Straight Outta College
Part I: The Straight Bio
Kembrew McLeod is an associate professor of communication studies at the University of Iowa and an independent documentary filmmaker. His books and films focus on both popular music and the cultural impact of intellectual property law. McLeod’s Freedom of Expression®: Resistance and Repression in the Age of Intellectual Property received the American Library Association’s Oboler book award for “best scholarship in the area of intellectual freedom” in 2006. He co-authored with Northwestern Law Professor Peter DiCola the book Creative License: The Law and Culture of Digital Sampling, as well as the co-edited the anthology Cutting Across Media: Interventionist Collage, Appropriation Art, and Copyright Law, with Rudolf Kuenzli (both will be published by Duke University Press early-2011). McLeod’s documentary, Money For Nothing: Behind the Business of Pop Music, was programmed at the 2002 South by Southwest Film Festival and the 2002 New England Film and Video Festival, where it received the Rosa Luxemburg Award for Social Consciousness. His second documentary, titled Freedom of Expression®, is a companion to the book of the same name, and was also distributed by the Media Education Foundation. Most recently, he co-produced the documentary Copyright Criminals, which premiered at the Toronto International Film Festival and aired on PBS’s Emmy Award-winning documentary series, Independent Lens. McLeod’s music and cultural criticism have appeared in Rolling Stone, New York Times, Washington Post, Los Angeles Times, Wilson Quarterly, Village Voice, MOJO, SPIN, and the New Rolling Stone Album Guide.
Part II: The Indexical Bio
Kembrew is a cultural critic, teacher, student, record fetishist, sometimes-DJ, vanity publisher, provocateur, child, artist, spazz dancer, zinester, dreamer, misfit, lover (of music) and not a fighter, and much much more.
Part III: The Free(style) Association Bio
Who'da thunk that I would become a university professor after I failed my senior year of high school? Thanks to some inspiring teachers along the way, I decided to give the profession a try because it appeared to allow me the most freedom of any career option.

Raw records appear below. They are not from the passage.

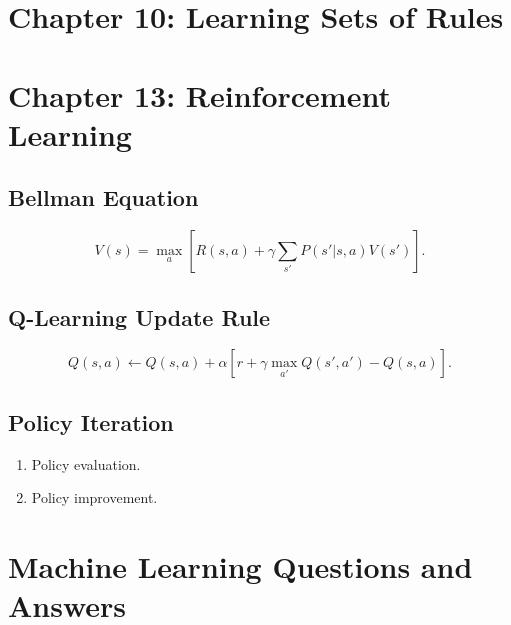 \documentclass[10pt,a4paper]{article}
\begin{document}
\section*{Chapter 10: Learning Sets of Rules}

\section*{Chapter 13: Reinforcement Learning}
\subsection*{Bellman Equation}
\[
V(s) = \max_a \left[ R(s, a) + \gamma \sum_{s'} P(s'|s, a)V(s') \right].
\]

\subsection*{Q-Learning Update Rule}
\[
Q(s, a) \leftarrow Q(s, a) + \alpha \left[ r + \gamma \max_{a'} Q(s', a') - Q(s, a) \right].
\]

\subsection*{Policy Iteration}
\begin{enumerate}
    \item Policy evaluation.
    \item Policy improvement.
\end{enumerate}


\section*{Machine Learning Questions and Answers}
\end{document}
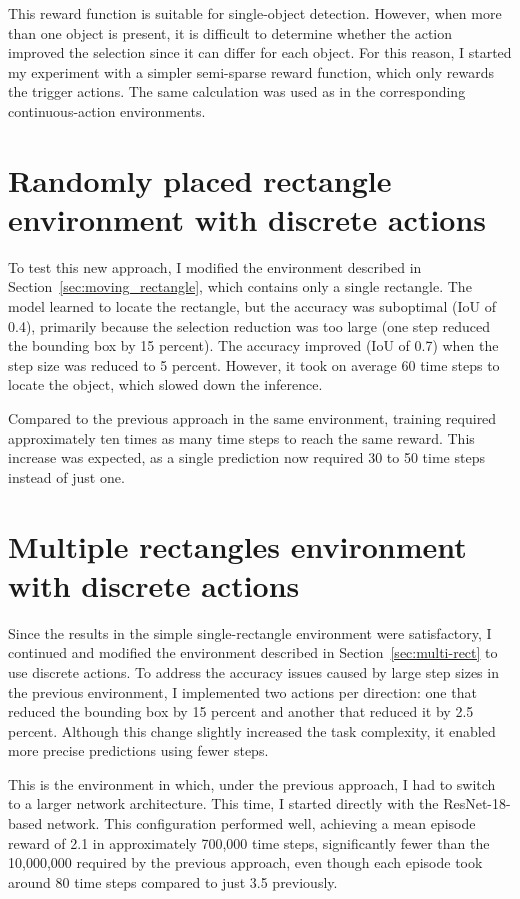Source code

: \documentclass[
  digital,     %
  oneside,     %
  nosansbold,  %
  nocolorbold, %
  lof,         %
  lot,         %
]{fithesis4}
\begin{document}
This reward function is suitable for single-object detection. However, when more than one object is present, it is difficult to determine whether the action improved the selection since it can differ for each object. For this reason, I started my experiment with a simpler semi-sparse reward function, which only rewards the trigger actions. The same calculation was used as in the corresponding continuous-action environments.

\section{Randomly placed rectangle environment with discrete actions}

To test this new approach, I modified the environment described in Section~\ref{sec:moving_rectangle}, which contains only a single rectangle. The model learned to locate the rectangle, but the accuracy was suboptimal (IoU of 0.4), primarily because the selection reduction was too large (one step reduced the bounding box by 15 percent). The accuracy improved (IoU of 0.7) when the step size was reduced to 5 percent. However, it took on average 60 time steps to locate the object, which slowed down the inference.

Compared to the previous approach in the same environment, training required approximately ten times as many time steps to reach the same reward. This increase was expected, as a single prediction now required 30 to 50 time steps instead of just one.

\section{Multiple rectangles environment with discrete actions}

Since the results in the simple single-rectangle environment were satisfactory, I continued and modified the environment described in Section~\ref{sec:multi-rect} to use discrete actions. To address the accuracy issues caused by large step sizes in the previous environment, I implemented two actions per direction: one that reduced the bounding box by 15 percent and another that reduced it by 2.5 percent. Although this change slightly increased the task complexity, it enabled more precise predictions using fewer steps.

This is the environment in which, under the previous approach, I had to switch to a larger network architecture. This time, I started directly with the ResNet-18-based network. This configuration performed well, achieving a mean episode reward of 2.1 in approximately 700,000 time steps, significantly fewer than the 10,000,000 required by the previous approach, even though each episode took around 80 time steps compared to just 3.5 previously.
\end{document}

After graduating from, essentially, twenty-second grade and getting my Ph.D in Communication at the University of Massachusetts-Amherst (shout out to Western Mass!), I joined the faculty in the Department of Communication Studies at the University of Iowa.
To use a Grateful Dead-invoking cliche (yecchhh), it's been a long strange trip, one that includes deconstruction, dancing (doing the bunny hop while old school hip-hop legend Afrika Bambaataa spun records for an audience that included only ten people, five of us professors ... that was awesome), and, memorably, a fellow grad student catching on fire (true story).
After seven years in Iowa City chasing the children of the corn through the field of dreams -- and after getting tenure, you punks! -- I still solemnly swear to put the "ass" back in associate professor (just as I put the "ass" in assistant professor for six years).
Lastly, as always, I reserve the right to rock. To poorly paraphrase Alice Cooper, school's in session 4-eva!